Notre jeunesse, en plein désarroi, cherche de plus en plus à s'expatrier faute de trouver, en France, des raisons d'espérer. Nos jeunes ne croient plus pouvoir mener, dans notre pays, de carrière à la hauteur de leurs ambitions.
Mme Nicole Bricq. C'est faux !
Mme Joëlle Garriaud-Maylam. Plus de 200 000 Français partent chaque année, soit l'équivalent de la population de Bordeaux !
M. Jean-Louis Carrère. C'est donc la faute de Juppé !
(Sourires sur les travées du groupe socialiste et républicain.)
Mme Joëlle Garriaud-Maylam. Et 80 % d'entre eux ont entre 15 et 29 ans.
Certes, il y a une génération Erasmus, enthousiaste à l'idée de découvrir le monde. Mais beaucoup de ces jeunes ne veulent plus revenir, ayant perdu confiance dans notre capacité à leur offrir des chances de carrière.
(Mme Nicole Bricq s'exclame.)
Il est de notre devoir de leur redonner le goût de la France, notamment au travers de nos ambassades et de nos conseillers consulaires, pour que cette expatriation souvent subie devienne un vecteur de rayonnement économique et culturel.
À l'inverse, on trouve une jeunesse faussement intégrée, par le biais de dispositifs d'emplois aidés dont la plupart ne débouchent sur rien. La Cour des comptes souligne que les efforts publics en faveur de l'emploi des jeunes ont un coût supérieur à 10,5 milliards d'euros, pour des résultats très décevants.

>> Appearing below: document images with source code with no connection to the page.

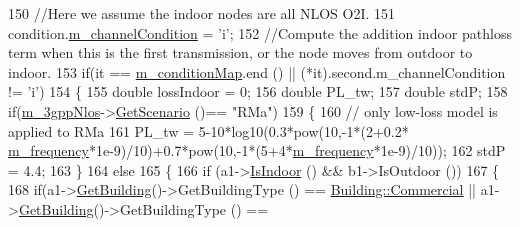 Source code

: \begin{DoxyCode}
150                         \textcolor{comment}{//Here we assume the indoor nodes are all NLOS O2I.}
151                         condition.\hyperlink{structchannelCondition_a1fbbec1a89c5da0961efaca304ade4d1}{m\_channelCondition} = \textcolor{charliteral}{'i'};
152                         \textcolor{comment}{//Compute the addition indoor pathloss term when this is the first transmission, or
       the node moves from outdoor to indoor.}
153                         \textcolor{keywordflow}{if}(it == \hyperlink{classns3_1_1MmWave3gppBuildingsPropagationLossModel_a18b00c0130a2924ec13a7885543fc569}{m\_conditionMap}.end () || (*it).second.m\_channelCondition != \textcolor{charliteral}{
      'i'})
154                         \{
155                                 \textcolor{keywordtype}{double} lossIndoor = 0;
156                                 \textcolor{keywordtype}{double} PL\_tw;
157                                 \textcolor{keywordtype}{double} stdP;
158                                 \textcolor{keywordflow}{if}(\hyperlink{classns3_1_1MmWave3gppBuildingsPropagationLossModel_a18ac2d667b12fa593c0ea044ad05af82}{m\_3gppNlos}->\hyperlink{classMmWave3gppPropagationLossModel_ae092a58d42801c732956d64e0fe250eb}{GetScenario} ()== \textcolor{stringliteral}{"RMa"})
159                                 \{
160                                         \textcolor{comment}{// only low-loss model is applied to RMa}
161                                         PL\_tw = 5-10*log10(0.3*pow(10,-1*(2+0.2*
      \hyperlink{classns3_1_1MmWave3gppBuildingsPropagationLossModel_ad7de82f89dfd910f127ce775fec14898}{m\_frequency}*1e-9)/10)+0.7*pow(10,-1*(5+4*\hyperlink{classns3_1_1MmWave3gppBuildingsPropagationLossModel_ad7de82f89dfd910f127ce775fec14898}{m\_frequency}*1e-9)/10));
162                                         stdP = 4.4;
163                                 \}
164                                 \textcolor{keywordflow}{else}
165                                 \{
166                                         \textcolor{keywordflow}{if} (a1->\hyperlink{classns3_1_1MobilityBuildingInfo_a2bba20054cc48efcca2d5e0c46f8171c}{IsIndoor} () && b1->IsOutdoor ())
167                                         \{
168                                                 \textcolor{keywordflow}{if}(a1->\hyperlink{classns3_1_1MobilityBuildingInfo_a15d4ac25e557d51b356610354c70c6fb}{GetBuilding}()->GetBuildingType () == 
      \hyperlink{classns3_1_1Building_af7f3940d00690b70af02310575d94ef3aa2daecca877283b8bb46a201393dcd01}{Building::Commercial} || a1->\hyperlink{classns3_1_1MobilityBuildingInfo_a15d4ac25e557d51b356610354c70c6fb}{GetBuilding}()->GetBuildingType () == 

\end{DoxyCode}
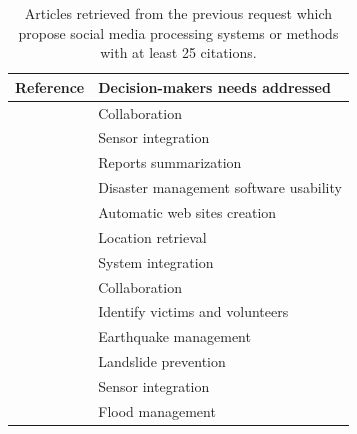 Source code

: \begin{table}[hbp]
    \centering
    \renewcommand{\arraystretch}{1.5}
    \caption{Articles retrieved from the previous request which propose social media processing systems or methods with at least 25 citations.}
    \begin{tabular}{m{} m{}}
        Reference                                               & Decision-makers needs addressed        \\ [0.5ex]
        \toprule
        \cite{benabenMetamodelItsOntology2008b}                 & Collaboration                          \\
        \cite{babitskiOntologybasedIntegrationSensor2009}       & Sensor integration                     \\
        \cite{liOntologyenrichedMultiDocumentSummarization2010} & Reports summarization                  \\
        \cite{babitskiSoKNOSUsingSemantic2011}                  & Disaster management software usability \\
        \cite{chouOntologyDevelopingWeb2011}                    & Automatic web sites creation           \\
        \cite{ghahremanlouGeotaggingTwitterMessages2014}        & Location retrieval                     \\
        \cite{madniSystemsIntegrationKey2014}                   & System integration                     \\
        \cite{othmanDevelopmentValidationDisaster2014}          & Collaboration                          \\
        \cite{purohitIdentifyingSeekersSuppliers2014}           & Identify victims and volunteers        \\
        \cite{xuModelingRepresentationEarthquake2014}           & Earthquake management                  \\
        \cite{jungOntologydrivenSlopeModeling2015}              & Landslide prevention                   \\
        \cite{posladSemanticIoTEarly2015}                       & Sensor integration                     \\
        \cite{qiuIntegratedFloodManagement2017}                 & Flood management                       \\
        \bottomrule
    \end{tabular}
    \label{table:situation-models-main-articles}
\end{table}

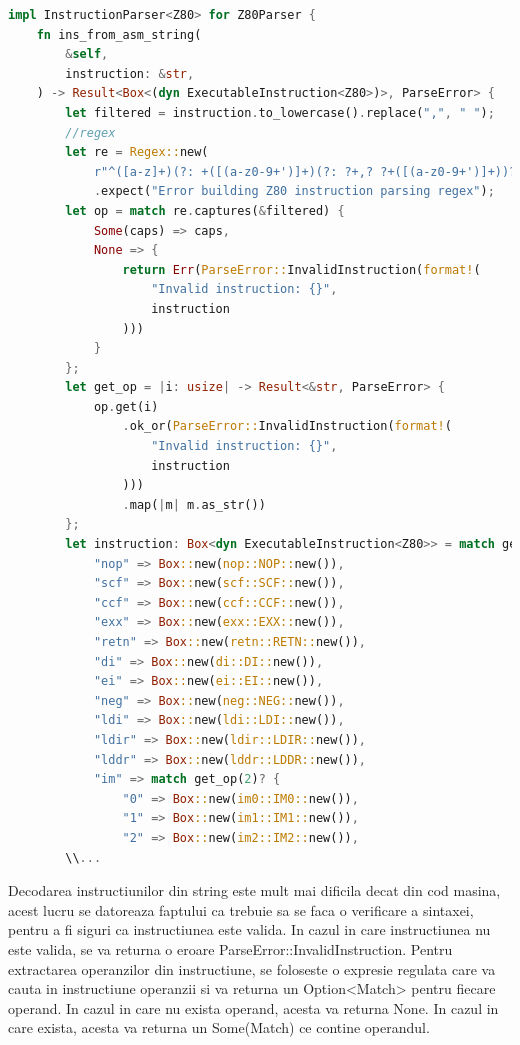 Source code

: \documentclass[titlepage,12pt]{article}
\DeclareRobustCommand{\code}[1]{{\ttfamily\small #1}}
\begin{document}
\begin{lstlisting}[language=Rust,caption={Sectiune decodor din string},label={lst:decoder-string}]
impl InstructionParser<Z80> for Z80Parser {
    fn ins_from_asm_string(
        &self,
        instruction: &str,
    ) -> Result<Box<(dyn ExecutableInstruction<Z80>)>, ParseError> {
        let filtered = instruction.to_lowercase().replace(",", " ");
        //regex
        let re = Regex::new(
            r"^([a-z]+)(?: +([(a-z0-9+')]+)(?: ?+,? ?+([(a-z0-9+')]+))?)?$")
            .expect("Error building Z80 instruction parsing regex");
        let op = match re.captures(&filtered) {
            Some(caps) => caps,
            None => {
                return Err(ParseError::InvalidInstruction(format!(
                    "Invalid instruction: {}",
                    instruction
                )))
            }
        };
        let get_op = |i: usize| -> Result<&str, ParseError> {
            op.get(i)
                .ok_or(ParseError::InvalidInstruction(format!(
                    "Invalid instruction: {}",
                    instruction
                )))
                .map(|m| m.as_str())
        };
        let instruction: Box<dyn ExecutableInstruction<Z80>> = match get_op(1)? {
            "nop" => Box::new(nop::NOP::new()),
            "scf" => Box::new(scf::SCF::new()),
            "ccf" => Box::new(ccf::CCF::new()),
            "exx" => Box::new(exx::EXX::new()),
            "retn" => Box::new(retn::RETN::new()),
            "di" => Box::new(di::DI::new()),
            "ei" => Box::new(ei::EI::new()),
            "neg" => Box::new(neg::NEG::new()),
            "ldi" => Box::new(ldi::LDI::new()),
            "ldir" => Box::new(ldir::LDIR::new()),
            "lddr" => Box::new(lddr::LDDR::new()),
            "im" => match get_op(2)? {
                "0" => Box::new(im0::IM0::new()),
                "1" => Box::new(im1::IM1::new()),
                "2" => Box::new(im2::IM2::new()),
        \\...
\end{lstlisting}

Decodarea instructiunilor din string este mult mai dificila decat din cod masina, acest lucru se datoreaza faptului ca trebuie sa se faca o verificare a sintaxei, pentru a fi siguri ca instructiunea este valida. In cazul in care instructiunea nu este valida, se va returna o eroare \code{ParseError::InvalidInstruction}.
Pentru extractarea operanzilor din instructiune, se foloseste o expresie regulata care va cauta in instructiune operanzii si va returna un \code{Option<Match>} pentru fiecare operand. In cazul in care nu exista operand, acesta va returna \code{None}. In cazul in care exista, acesta va returna un \code{Some(Match)} ce contine operandul.
\end{document}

L'accès des jeunes à l'emploi se détériore sur les plans tant quantitatif que qualitatif. Seuls 37 % des jeunes de 15 à 24 ans ont une activité, contre 67,5 % au Royaume-Uni. Voilà un constat accablant !
M. le président. Veuillez poser votre question, ma chère collègue.
Mme Joëlle Garriaud-Maylam. Quand allez-vous prendre conscience que vos politiques économiques et financières, que votre conception de la formation uniformisée et votre rejet du mérite et de la valeur travail, non seulement étranglent le pays, mais démoralisent une jeunesse qui voit dans un départ à l'étranger la seule solution possible ?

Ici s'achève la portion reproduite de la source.